**Goal of the exercise:** Take the data below and copy exactly the lines starting at the one with "38 Matt Freeman, ‘Don’t" and finishing at the one with "46 Paul Clearwater, ‘Econet", both included.

**Excerpted data:**

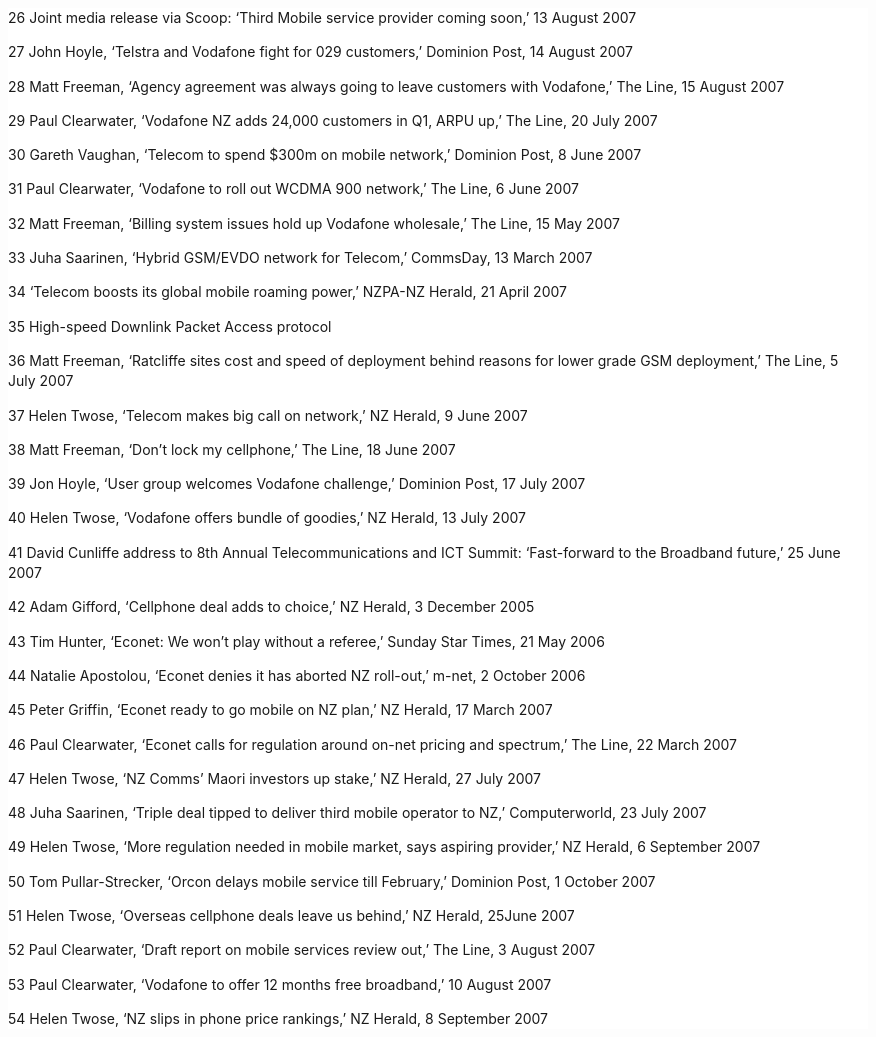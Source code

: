 26 Joint media release via Scoop: ‘Third Mobile service provider coming soon,’ 13 August 2007

27 John Hoyle, ‘Telstra and Vodafone fight for 029 customers,’ Dominion Post, 14 August 2007

28 Matt Freeman, ‘Agency agreement was always going to leave customers with Vodafone,’ The Line, 15 August 2007

29 Paul Clearwater, ‘Vodafone NZ adds 24,000 customers in Q1, ARPU up,’ The Line, 20 July 2007

30 Gareth Vaughan, ‘Telecom to spend $300m on mobile network,’ Dominion Post, 8 June 2007

31 Paul Clearwater, ‘Vodafone to roll out WCDMA 900 network,’ The Line, 6 June 2007

32 Matt Freeman, ‘Billing system issues hold up Vodafone wholesale,’ The Line, 15 May 2007

33 Juha Saarinen, ‘Hybrid GSM/EVDO network for Telecom,’ CommsDay, 13 March 2007

34 ‘Telecom boosts its global mobile roaming power,’ NZPA-NZ Herald, 21 April 2007

35 High-speed Downlink Packet Access protocol

36 Matt Freeman, ‘Ratcliffe sites cost and speed of deployment behind reasons for lower grade GSM deployment,’ The Line, 5 July 2007

37 Helen Twose, ‘Telecom makes big call on network,’ NZ Herald, 9 June 2007

38 Matt Freeman, ‘Don’t lock my cellphone,’ The Line, 18 June 2007

39 Jon Hoyle, ‘User group welcomes Vodafone challenge,’ Dominion Post, 17 July 2007

40 Helen Twose, ‘Vodafone offers bundle of goodies,’ NZ Herald, 13 July 2007

41 David Cunliffe address to 8th Annual Telecommunications and ICT Summit: ‘Fast-forward to the Broadband future,’ 25 June 2007

42 Adam Gifford, ‘Cellphone deal adds to choice,’ NZ Herald, 3 December 2005

43 Tim Hunter, ‘Econet: We won’t play without a referee,’ Sunday Star Times, 21 May 2006

44 Natalie Apostolou, ‘Econet denies it has aborted NZ roll-out,’ m-net, 2 October 2006

45 Peter Griffin, ‘Econet ready to go mobile on NZ plan,’ NZ Herald, 17 March 2007

46 Paul Clearwater, ‘Econet calls for regulation around on-net pricing and spectrum,’ The Line, 22 March 2007

47 Helen Twose, ‘NZ Comms’ Maori investors up stake,’ NZ Herald, 27 July 2007

48 Juha Saarinen, ‘Triple deal tipped to deliver third mobile operator to NZ,’ Computerworld, 23 July 2007

49 Helen Twose, ‘More regulation needed in mobile market, says aspiring provider,’ NZ Herald, 6 September 2007

50 Tom Pullar-Strecker, ‘Orcon delays mobile service till February,’ Dominion Post, 1 October 2007

51 Helen Twose, ‘Overseas cellphone deals leave us behind,’ NZ Herald, 25June 2007

52 Paul Clearwater, ‘Draft report on mobile services review out,’ The Line, 3 August 2007

53 Paul Clearwater, ‘Vodafone to offer 12 months free broadband,’ 10 August 2007

54 Helen Twose, ‘NZ slips in phone price rankings,’ NZ Herald, 8 September 2007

**Solved exercise:**
38 Matt Freeman, ‘Don’t lock my cellphone,’ The Line, 18 June 2007

39 Jon Hoyle, ‘User group welcomes Vodafone challenge,’ Dominion Post, 17 July 2007

40 Helen Twose, ‘Vodafone offers bundle of goodies,’ NZ Herald, 13 July 2007

41 David Cunliffe address to 8th Annual Telecommunications and ICT Summit: ‘Fast-forward to the Broadband future,’ 25 June 2007

42 Adam Gifford, ‘Cellphone deal adds to choice,’ NZ Herald, 3 December 2005

43 Tim Hunter, ‘Econet: We won’t play without a referee,’ Sunday Star Times, 21 May 2006

44 Natalie Apostolou, ‘Econet denies it has aborted NZ roll-out,’ m-net, 2 October 2006

45 Peter Griffin, ‘Econet ready to go mobile on NZ plan,’ NZ Herald, 17 March 2007

46 Paul Clearwater, ‘Econet calls for regulation around on-net pricing and spectrum,’ The Line, 22 March 2007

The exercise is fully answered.